#### [PROVIDED ENTRIES]
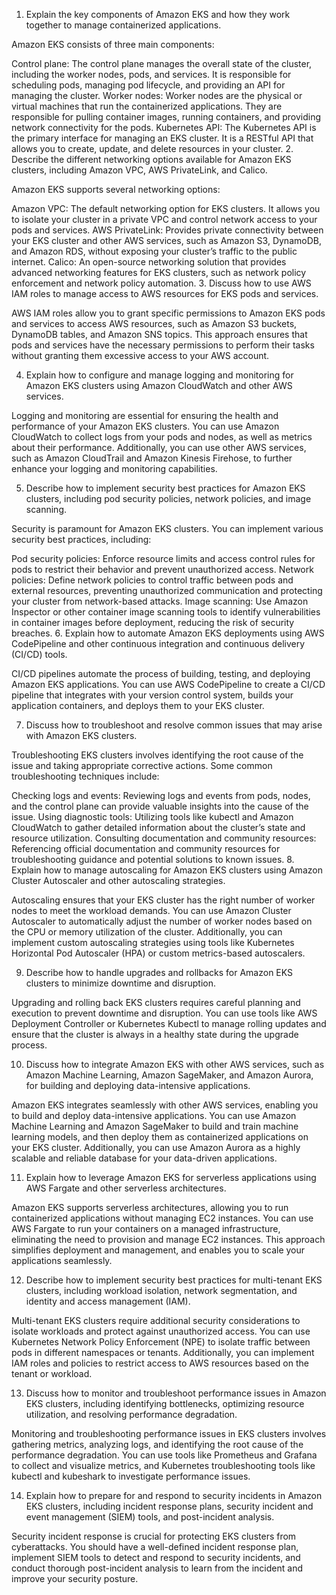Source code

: 1. Explain the key components of Amazon EKS and how they work together to manage containerized applications.

Amazon EKS consists of three main components:

Control plane: The control plane manages the overall state of the cluster, including the worker nodes, pods, and services. It is responsible for scheduling pods, managing pod lifecycle, and providing an API for managing the cluster.
Worker nodes: Worker nodes are the physical or virtual machines that run the containerized applications. They are responsible for pulling container images, running containers, and providing network connectivity for the pods.
Kubernetes API: The Kubernetes API is the primary interface for managing an EKS cluster. It is a RESTful API that allows you to create, update, and delete resources in your cluster.
2. Describe the different networking options available for Amazon EKS clusters, including Amazon VPC, AWS PrivateLink, and Calico.

Amazon EKS supports several networking options:

Amazon VPC: The default networking option for EKS clusters. It allows you to isolate your cluster in a private VPC and control network access to your pods and services.
AWS PrivateLink: Provides private connectivity between your EKS cluster and other AWS services, such as Amazon S3, DynamoDB, and Amazon RDS, without exposing your cluster’s traffic to the public internet.
Calico: An open-source networking solution that provides advanced networking features for EKS clusters, such as network policy enforcement and network policy automation.
3. Discuss how to use AWS IAM roles to manage access to AWS resources for EKS pods and services.

AWS IAM roles allow you to grant specific permissions to Amazon EKS pods and services to access AWS resources, such as Amazon S3 buckets, DynamoDB tables, and Amazon SNS topics. This approach ensures that pods and services have the necessary permissions to perform their tasks without granting them excessive access to your AWS account.

4. Explain how to configure and manage logging and monitoring for Amazon EKS clusters using Amazon CloudWatch and other AWS services.

Logging and monitoring are essential for ensuring the health and performance of your Amazon EKS clusters. You can use Amazon CloudWatch to collect logs from your pods and nodes, as well as metrics about their performance. Additionally, you can use other AWS services, such as Amazon CloudTrail and Amazon Kinesis Firehose, to further enhance your logging and monitoring capabilities.

5. Describe how to implement security best practices for Amazon EKS clusters, including pod security policies, network policies, and image scanning.

Security is paramount for Amazon EKS clusters. You can implement various security best practices, including:

Pod security policies: Enforce resource limits and access control rules for pods to restrict their behavior and prevent unauthorized access.
Network policies: Define network policies to control traffic between pods and external resources, preventing unauthorized communication and protecting your cluster from network-based attacks.
Image scanning: Use Amazon Inspector or other container image scanning tools to identify vulnerabilities in container images before deployment, reducing the risk of security breaches.
6. Explain how to automate Amazon EKS deployments using AWS CodePipeline and other continuous integration and continuous delivery (CI/CD) tools.

CI/CD pipelines automate the process of building, testing, and deploying Amazon EKS applications. You can use AWS CodePipeline to create a CI/CD pipeline that integrates with your version control system, builds your application containers, and deploys them to your EKS cluster.

7. Discuss how to troubleshoot and resolve common issues that may arise with Amazon EKS clusters.

Troubleshooting EKS clusters involves identifying the root cause of the issue and taking appropriate corrective actions. Some common troubleshooting techniques include:

Checking logs and events: Reviewing logs and events from pods, nodes, and the control plane can provide valuable insights into the cause of the issue.
Using diagnostic tools: Utilizing tools like kubectl and Amazon CloudWatch to gather detailed information about the cluster’s state and resource utilization.
Consulting documentation and community resources: Referencing official documentation and community resources for troubleshooting guidance and potential solutions to known issues.
8. Explain how to manage autoscaling for Amazon EKS clusters using Amazon Cluster Autoscaler and other autoscaling strategies.

Autoscaling ensures that your EKS cluster has the right number of worker nodes to meet the workload demands. You can use Amazon Cluster Autoscaler to automatically adjust the number of worker nodes based on the CPU or memory utilization of the cluster. Additionally, you can implement custom autoscaling strategies using tools like Kubernetes Horizontal Pod Autoscaler (HPA) or custom metrics-based autoscalers.

9. Describe how to handle upgrades and rollbacks for Amazon EKS clusters to minimize downtime and disruption.

Upgrading and rolling back EKS clusters requires careful planning and execution to prevent downtime and disruption. You can use tools like AWS Deployment Controller or Kubernetes Kubectl to manage rolling updates and ensure that the cluster is always in a healthy state during the upgrade process.

10. Discuss how to integrate Amazon EKS with other AWS services, such as Amazon Machine Learning, Amazon SageMaker, and Amazon Aurora, for building and deploying data-intensive applications.

Amazon EKS integrates seamlessly with other AWS services, enabling you to build and deploy data-intensive applications. You can use Amazon Machine Learning and Amazon SageMaker to build and train machine learning models, and then deploy them as containerized applications on your EKS cluster. Additionally, you can use Amazon Aurora as a highly scalable and reliable database for your data-driven applications.

11. Explain how to leverage Amazon EKS for serverless applications using AWS Fargate and other serverless architectures.

Amazon EKS supports serverless architectures, allowing you to run containerized applications without managing EC2 instances. You can use AWS Fargate to run your containers on a managed infrastructure, eliminating the need to provision and manage EC2 instances. This approach simplifies deployment and management, and enables you to scale your applications seamlessly.

12. Describe how to implement security best practices for multi-tenant EKS clusters, including workload isolation, network segmentation, and identity and access management (IAM).

Multi-tenant EKS clusters require additional security considerations to isolate workloads and protect against unauthorized access. You can use Kubernetes Network Policy Enforcement (NPE) to isolate traffic between pods in different namespaces or tenants. Additionally, you can implement IAM roles and policies to restrict access to AWS resources based on the tenant or workload.

13. Discuss how to monitor and troubleshoot performance issues in Amazon EKS clusters, including identifying bottlenecks, optimizing resource utilization, and resolving performance degradation.

Monitoring and troubleshooting performance issues in EKS clusters involves gathering metrics, analyzing logs, and identifying the root cause of the performance degradation. You can use tools like Prometheus and Grafana to collect and visualize metrics, and Kubernetes troubleshooting tools like kubectl and kubeshark to investigate performance issues.

14. Explain how to prepare for and respond to security incidents in Amazon EKS clusters, including incident response plans, security incident and event management (SIEM) tools, and post-incident analysis.

Security incident response is crucial for protecting EKS clusters from cyberattacks. You should have a well-defined incident response plan, implement SIEM tools to detect and respond to security incidents, and conduct thorough post-incident analysis to learn from the incident and improve your security posture.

#### [ASSIGNMENT]
Copy every line in the records above that contains the word "policies".

#### [TASK SOLUTION]
5. Describe how to implement security best practices for Amazon EKS clusters, including pod security policies, network policies, and image scanning.
Pod security policies: Enforce resource limits and access control rules for pods to restrict their behavior and prevent unauthorized access.
Network policies: Define network policies to control traffic between pods and external resources, preventing unauthorized communication and protecting your cluster from network-based attacks.
Multi-tenant EKS clusters require additional security considerations to isolate workloads and protect against unauthorized access. You can use Kubernetes Network Policy Enforcement (NPE) to isolate traffic between pods in different namespaces or tenants. Additionally, you can implement IAM roles and policies to restrict access to AWS resources based on the tenant or workload.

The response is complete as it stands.